PDF not searchable (although it contains copiable text)

The PDF-XChange Viewer for End Users
+++ FREE +++

Moderators: PDF-XChange Support, Daniel - PDF-XChange, Chris - PDF-XChange, Sean - PDF-XChange, Paul - PDF-XChange, Vasyl - PDF-XChange, Ivan - Tracker Software, Stefan - PDF-XChange

Victor Warner
User
Posts: 143
Joined: Wed Sep 23, 2009 8:15 am

PDF not searchable (although it contains copiable text)

Post by Victor Warner »

I have a pdf which I obtained from a UK government website which I cannot find text within (using Find).

There are some security measures attached to the file (Page Extraction not be allowed).

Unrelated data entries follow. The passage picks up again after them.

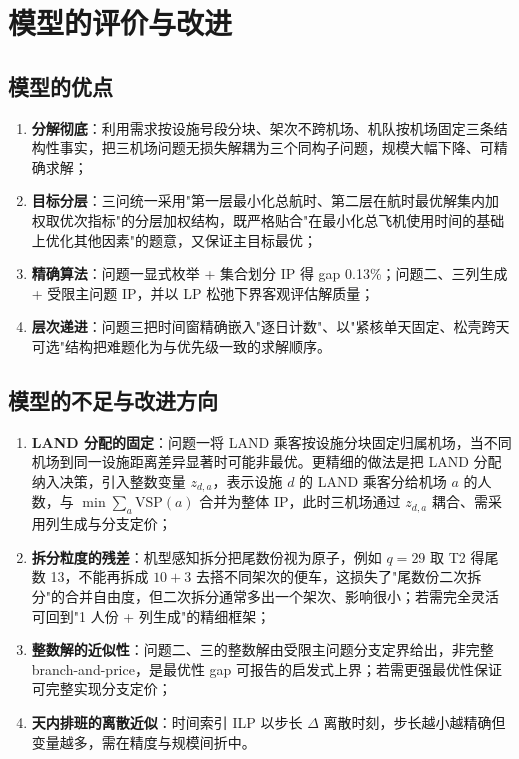 \documentclass[zihao=-4,a4paper]{ctexart}
\begin{document}
\section{模型的评价与改进}

\subsection{模型的优点}

\begin{enumerate}[itemsep=2pt]
  \item \textbf{分解彻底}：利用需求按设施号段分块、架次不跨机场、机队按机场固定三条结构性事实，把三机场问题无损失解耦为三个同构子问题，规模大幅下降、可精确求解；
  \item \textbf{目标分层}：三问统一采用"第一层最小化总航时、第二层在航时最优解集内加权取优次指标"的分层加权结构，既严格贴合"在最小化总飞机使用时间的基础上优化其他因素"的题意，又保证主目标最优；
  \item \textbf{精确算法}：问题一显式枚举 + 集合划分 IP 得 gap 0.13\%；问题二、三列生成 + 受限主问题 IP，并以 LP 松弛下界客观评估解质量；
  \item \textbf{层次递进}：问题三把时间窗精确嵌入"逐日计数"、以"紧核单天固定、松壳跨天可选"结构把难题化为与优先级一致的求解顺序。
\end{enumerate}

\subsection{模型的不足与改进方向}

\begin{enumerate}[itemsep=2pt]
  \item \textbf{LAND 分配的固定}：问题一将 LAND 乘客按设施分块固定归属机场，当不同机场到同一设施距离差异显著时可能非最优。更精细的做法是把 LAND 分配纳入决策，引入整数变量 $z_{d,a}$，表示设施 $d$ 的 LAND 乘客分给机场 $a$ 的人数，与 $\min\sum_a\mathrm{VSP}(a)$ 合并为整体 IP，此时三机场通过 $z_{d,a}$ 耦合、需采用列生成与分支定价；
  \item \textbf{拆分粒度的残差}：机型感知拆分把尾数份视为原子，例如 $q=29$ 取 T2 得尾数 13，不能再拆成 $10+3$ 去搭不同架次的便车，这损失了"尾数份二次拆分"的合并自由度，但二次拆分通常多出一个架次、影响很小；若需完全灵活可回到"1 人份 + 列生成"的精细框架；
  \item \textbf{整数解的近似性}：问题二、三的整数解由受限主问题分支定界给出，非完整 branch-and-price，是最优性 gap 可报告的启发式上界；若需更强最优性保证可完整实现分支定价；
  \item \textbf{天内排班的离散近似}：时间索引 ILP 以步长 $\Delta$ 离散时刻，步长越小越精确但变量越多，需在精度与规模间折中。
\end{enumerate}
\end{document}
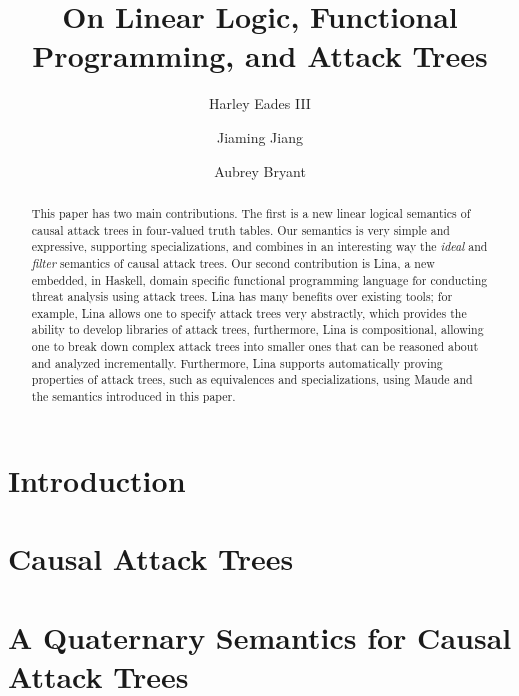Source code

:\documentclass{llncs}
\date{}
\begin{document}
\title{On Linear Logic, Functional Programming, and Attack Trees}

\author{Harley Eades III \and Jiaming Jiang \and Aubrey Bryant}


\maketitle

\begin{abstract}
  This paper has two main contributions. The first is a new linear
  logical semantics of causal attack trees in four-valued truth
  tables.  Our semantics is very simple and expressive, supporting
  specializations, and combines in an interesting way the \emph{ideal}
  and \emph{filter} semantics of causal attack trees. Our second
  contribution is Lina, a new embedded, in Haskell, domain specific
  functional programming language for conducting threat analysis using
  attack trees.  Lina has many benefits over existing tools; for
  example, Lina allows one to specify attack trees very abstractly,
  which provides the ability to develop libraries of attack trees,
  furthermore, Lina is compositional, allowing one to break down
  complex attack trees into smaller ones that can be reasoned about
  and analyzed incrementally.  Furthermore, Lina supports
  automatically proving properties of attack trees, such as
  equivalences and specializations, using Maude and the semantics
  introduced in this paper.
\end{abstract}

\section{Introduction}
\label{sec:introduction}


\vspace{-7px}
\section{Causal Attack Trees}
\label{sec:causal_attack_trees}


\vspace{-7px}
\section{A Quaternary Semantics for Causal Attack Trees}
\label{sec:a_quaternary_semantics_for_causal_attack_trees}

\end{document}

(For the sake of completeness I tried finding text using Adobe Acrobat 10 and also Skim (an Apple Mac PDF viewer which allows the adding of notes etc). They also where unable to find text).

Although this is not purely a PDFX-Change problem it does affect the program.

Does the security measures applied simply mean that no pdf program can find text in it?

The file is attached.
You do not have the required permissions to view the files attached to this post.
User avatar
Stefan - PDF-XChange
Site Admin
Posts: 19930
Joined: Mon Jan 12, 2009 8:07 am

Re: PDF not searchable (although it contains copiable text)

Post by Stefan - PDF-XChange »

Hello Victor,

Yes - the problem is in the file, not in our Viewer - as you've already noticed the same problem happens with other PDF reading software.

The problem is not only with "finding" text but also with copy/pasting it - try that and copy/paste some text from this file to e.g. notepad and you will see some gibberish characters.

So if you perform a search entering this gibberish in the viewer's search field - it will find it inside the document.

Best,
Stefan
srn123
User
Posts: 28
Joined: Fri Jul 31, 2009 11:52 am

Re: PDF not searchable (although it contains copiable text)

Post by srn123 »

Is that because of the font encoding? The font used is embedded and is not substituted with a font that is available on the local computer. I have seen similar issues with other documents, but they typically involve TrueType fonts.
User avatar
Stefan - PDF-XChange
Site Admin
Posts: 19930
Joined: Mon Jan 12, 2009 8:07 am

Re: PDF not searchable (although it contains copiable text)

Post by Stefan - PDF-XChange »

Hi RamNarayan,

Text is stored inside a PDF file in a very specific way, and it's possible that such text is perfectly well rendered, but when the additional information required for it's extraction is not included - it is also completely unusable for anything else than viewing it on screen (or OCRing :) ).

Best,
Stefan